(Source texts of formatted documents)
══════

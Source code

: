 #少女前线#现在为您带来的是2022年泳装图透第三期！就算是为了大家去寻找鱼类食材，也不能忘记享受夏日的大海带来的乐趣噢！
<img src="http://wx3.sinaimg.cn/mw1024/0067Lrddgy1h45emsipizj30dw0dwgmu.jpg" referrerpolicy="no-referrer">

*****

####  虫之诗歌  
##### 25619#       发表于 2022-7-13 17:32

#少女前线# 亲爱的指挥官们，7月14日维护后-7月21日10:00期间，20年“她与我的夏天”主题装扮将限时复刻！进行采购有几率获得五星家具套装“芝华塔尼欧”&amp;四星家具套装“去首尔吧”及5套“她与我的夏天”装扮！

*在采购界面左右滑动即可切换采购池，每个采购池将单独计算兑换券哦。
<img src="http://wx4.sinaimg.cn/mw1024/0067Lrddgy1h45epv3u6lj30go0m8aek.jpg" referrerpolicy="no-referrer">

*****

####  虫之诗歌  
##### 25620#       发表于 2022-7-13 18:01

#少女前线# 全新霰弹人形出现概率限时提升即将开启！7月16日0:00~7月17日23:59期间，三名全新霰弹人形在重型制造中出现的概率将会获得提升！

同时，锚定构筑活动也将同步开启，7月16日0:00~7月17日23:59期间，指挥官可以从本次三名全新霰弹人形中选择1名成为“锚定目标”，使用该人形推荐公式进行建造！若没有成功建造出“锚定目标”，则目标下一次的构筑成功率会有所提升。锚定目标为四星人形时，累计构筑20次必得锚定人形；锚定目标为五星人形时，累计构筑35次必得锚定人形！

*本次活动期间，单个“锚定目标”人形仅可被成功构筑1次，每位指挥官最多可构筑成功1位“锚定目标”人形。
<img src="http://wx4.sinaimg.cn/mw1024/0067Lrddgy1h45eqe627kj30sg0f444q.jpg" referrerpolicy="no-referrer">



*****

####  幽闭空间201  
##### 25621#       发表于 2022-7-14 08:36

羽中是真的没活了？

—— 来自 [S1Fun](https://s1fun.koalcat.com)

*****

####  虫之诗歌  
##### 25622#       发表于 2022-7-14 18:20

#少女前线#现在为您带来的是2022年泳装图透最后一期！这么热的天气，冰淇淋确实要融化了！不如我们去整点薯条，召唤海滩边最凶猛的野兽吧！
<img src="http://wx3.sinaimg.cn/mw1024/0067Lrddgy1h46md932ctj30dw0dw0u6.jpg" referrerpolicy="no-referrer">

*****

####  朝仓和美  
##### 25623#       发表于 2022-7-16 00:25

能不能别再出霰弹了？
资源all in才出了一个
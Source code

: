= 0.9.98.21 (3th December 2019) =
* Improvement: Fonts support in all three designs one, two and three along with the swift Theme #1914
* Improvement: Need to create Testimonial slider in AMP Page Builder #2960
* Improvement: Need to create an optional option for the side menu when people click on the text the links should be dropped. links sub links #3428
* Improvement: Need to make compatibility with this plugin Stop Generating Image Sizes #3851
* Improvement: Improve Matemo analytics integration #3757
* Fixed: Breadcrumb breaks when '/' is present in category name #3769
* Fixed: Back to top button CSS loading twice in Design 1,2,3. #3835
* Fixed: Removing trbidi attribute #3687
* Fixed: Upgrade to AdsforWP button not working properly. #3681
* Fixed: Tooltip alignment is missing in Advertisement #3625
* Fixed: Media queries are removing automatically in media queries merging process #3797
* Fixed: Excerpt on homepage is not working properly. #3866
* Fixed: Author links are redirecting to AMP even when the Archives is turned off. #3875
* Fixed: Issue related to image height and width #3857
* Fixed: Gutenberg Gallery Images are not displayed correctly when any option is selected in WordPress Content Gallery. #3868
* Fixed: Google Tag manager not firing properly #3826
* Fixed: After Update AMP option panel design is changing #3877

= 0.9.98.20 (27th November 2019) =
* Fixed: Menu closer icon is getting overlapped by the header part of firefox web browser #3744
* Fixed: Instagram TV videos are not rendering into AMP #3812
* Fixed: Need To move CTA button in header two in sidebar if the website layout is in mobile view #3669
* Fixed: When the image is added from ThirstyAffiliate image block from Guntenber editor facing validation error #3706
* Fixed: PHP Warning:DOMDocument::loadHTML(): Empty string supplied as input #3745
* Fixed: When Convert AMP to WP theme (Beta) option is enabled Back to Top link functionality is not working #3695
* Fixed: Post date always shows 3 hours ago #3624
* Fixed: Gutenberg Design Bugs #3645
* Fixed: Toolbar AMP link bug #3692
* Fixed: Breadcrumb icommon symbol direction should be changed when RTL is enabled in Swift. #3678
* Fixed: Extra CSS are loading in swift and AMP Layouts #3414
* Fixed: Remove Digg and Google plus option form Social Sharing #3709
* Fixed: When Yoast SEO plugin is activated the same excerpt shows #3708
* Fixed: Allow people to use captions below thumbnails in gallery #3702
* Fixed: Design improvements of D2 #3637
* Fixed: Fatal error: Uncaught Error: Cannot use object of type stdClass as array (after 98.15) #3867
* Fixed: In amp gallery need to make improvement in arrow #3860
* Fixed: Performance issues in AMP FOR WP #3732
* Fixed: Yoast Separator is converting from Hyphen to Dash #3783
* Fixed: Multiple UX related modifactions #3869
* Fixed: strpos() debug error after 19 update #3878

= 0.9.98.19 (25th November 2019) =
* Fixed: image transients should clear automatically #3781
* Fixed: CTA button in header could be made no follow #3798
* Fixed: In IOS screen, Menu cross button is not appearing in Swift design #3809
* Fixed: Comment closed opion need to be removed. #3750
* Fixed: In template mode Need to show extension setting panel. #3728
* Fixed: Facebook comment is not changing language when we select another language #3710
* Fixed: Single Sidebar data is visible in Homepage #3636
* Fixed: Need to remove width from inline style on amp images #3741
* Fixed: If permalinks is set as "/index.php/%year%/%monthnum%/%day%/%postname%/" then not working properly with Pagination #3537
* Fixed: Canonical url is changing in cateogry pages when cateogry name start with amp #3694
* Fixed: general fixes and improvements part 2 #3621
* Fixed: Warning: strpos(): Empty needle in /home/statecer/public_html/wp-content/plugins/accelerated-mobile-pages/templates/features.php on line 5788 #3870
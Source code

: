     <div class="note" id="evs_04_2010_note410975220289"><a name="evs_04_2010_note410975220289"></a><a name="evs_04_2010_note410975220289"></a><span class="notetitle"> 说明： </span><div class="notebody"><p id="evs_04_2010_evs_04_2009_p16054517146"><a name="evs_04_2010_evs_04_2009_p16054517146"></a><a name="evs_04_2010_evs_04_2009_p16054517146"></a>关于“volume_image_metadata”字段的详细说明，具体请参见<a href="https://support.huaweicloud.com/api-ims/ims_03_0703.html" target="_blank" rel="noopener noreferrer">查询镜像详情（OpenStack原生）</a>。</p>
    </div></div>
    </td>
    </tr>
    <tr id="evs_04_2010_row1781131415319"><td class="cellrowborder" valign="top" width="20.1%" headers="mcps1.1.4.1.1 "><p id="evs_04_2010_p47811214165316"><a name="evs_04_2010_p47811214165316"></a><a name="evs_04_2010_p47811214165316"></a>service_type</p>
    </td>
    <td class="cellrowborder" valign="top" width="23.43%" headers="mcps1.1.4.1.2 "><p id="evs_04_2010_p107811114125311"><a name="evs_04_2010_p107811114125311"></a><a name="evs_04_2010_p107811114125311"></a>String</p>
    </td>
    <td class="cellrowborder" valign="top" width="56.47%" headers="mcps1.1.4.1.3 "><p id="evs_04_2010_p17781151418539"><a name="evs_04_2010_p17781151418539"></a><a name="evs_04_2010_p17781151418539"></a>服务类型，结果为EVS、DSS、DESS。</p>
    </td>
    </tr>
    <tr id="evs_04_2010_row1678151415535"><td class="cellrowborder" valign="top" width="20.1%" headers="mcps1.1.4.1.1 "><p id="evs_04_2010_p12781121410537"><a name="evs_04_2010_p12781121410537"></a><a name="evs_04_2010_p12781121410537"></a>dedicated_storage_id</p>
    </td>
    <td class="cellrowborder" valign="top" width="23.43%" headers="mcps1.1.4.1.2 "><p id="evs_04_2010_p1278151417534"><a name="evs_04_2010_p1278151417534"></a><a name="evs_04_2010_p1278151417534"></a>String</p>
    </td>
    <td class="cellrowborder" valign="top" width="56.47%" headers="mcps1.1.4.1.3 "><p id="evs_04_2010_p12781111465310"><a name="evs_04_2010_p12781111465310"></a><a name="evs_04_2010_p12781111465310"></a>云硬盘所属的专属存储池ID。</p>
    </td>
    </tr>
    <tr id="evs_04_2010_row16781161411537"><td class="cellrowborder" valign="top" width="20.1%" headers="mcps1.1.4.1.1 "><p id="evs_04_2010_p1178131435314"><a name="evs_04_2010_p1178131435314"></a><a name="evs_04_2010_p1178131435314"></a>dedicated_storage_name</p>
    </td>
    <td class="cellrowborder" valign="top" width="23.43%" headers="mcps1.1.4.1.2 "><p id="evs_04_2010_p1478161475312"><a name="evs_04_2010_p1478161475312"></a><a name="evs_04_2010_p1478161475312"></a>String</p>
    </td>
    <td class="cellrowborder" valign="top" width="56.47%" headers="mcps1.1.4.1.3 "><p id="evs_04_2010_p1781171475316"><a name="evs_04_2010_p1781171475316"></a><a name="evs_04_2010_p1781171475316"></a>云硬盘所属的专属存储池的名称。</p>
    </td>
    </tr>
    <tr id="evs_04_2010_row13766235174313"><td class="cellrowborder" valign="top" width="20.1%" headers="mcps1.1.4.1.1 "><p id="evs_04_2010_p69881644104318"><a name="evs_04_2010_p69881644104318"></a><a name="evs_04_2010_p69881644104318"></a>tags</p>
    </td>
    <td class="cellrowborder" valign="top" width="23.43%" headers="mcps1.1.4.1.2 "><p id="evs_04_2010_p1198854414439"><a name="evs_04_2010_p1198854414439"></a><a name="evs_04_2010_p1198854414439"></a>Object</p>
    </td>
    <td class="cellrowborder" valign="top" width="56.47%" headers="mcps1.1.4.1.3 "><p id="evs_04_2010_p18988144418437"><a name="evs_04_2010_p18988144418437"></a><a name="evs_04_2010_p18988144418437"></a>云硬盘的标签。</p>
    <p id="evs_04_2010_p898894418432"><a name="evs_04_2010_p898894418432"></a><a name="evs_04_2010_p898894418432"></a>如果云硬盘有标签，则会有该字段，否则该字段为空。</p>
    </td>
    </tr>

══════

• **Work required**: The lines above starting at the one that contains "Image Sizes #3851" and ending at the one that contains "0.9.98.20 (27th November" must be transcribed exactly, and no other lines may appear.

• **Solution for this exercise**:
* Improvement: Need to make compatibility with this plugin Stop Generating Image Sizes #3851
* Improvement: Improve Matemo analytics integration #3757
* Fixed: Breadcrumb breaks when '/' is present in category name #3769
* Fixed: Back to top button CSS loading twice in Design 1,2,3. #3835
* Fixed: Removing trbidi attribute #3687
* Fixed: Upgrade to AdsforWP button not working properly. #3681
* Fixed: Tooltip alignment is missing in Advertisement #3625
* Fixed: Media queries are removing automatically in media queries merging process #3797
* Fixed: Excerpt on homepage is not working properly. #3866
* Fixed: Author links are redirecting to AMP even when the Archives is turned off. #3875
* Fixed: Issue related to image height and width #3857
* Fixed: Gutenberg Gallery Images are not displayed correctly when any option is selected in WordPress Content Gallery. #3868
* Fixed: Google Tag manager not firing properly #3826
* Fixed: After Update AMP option panel design is changing #3877

= 0.9.98.20 (27th November 2019) =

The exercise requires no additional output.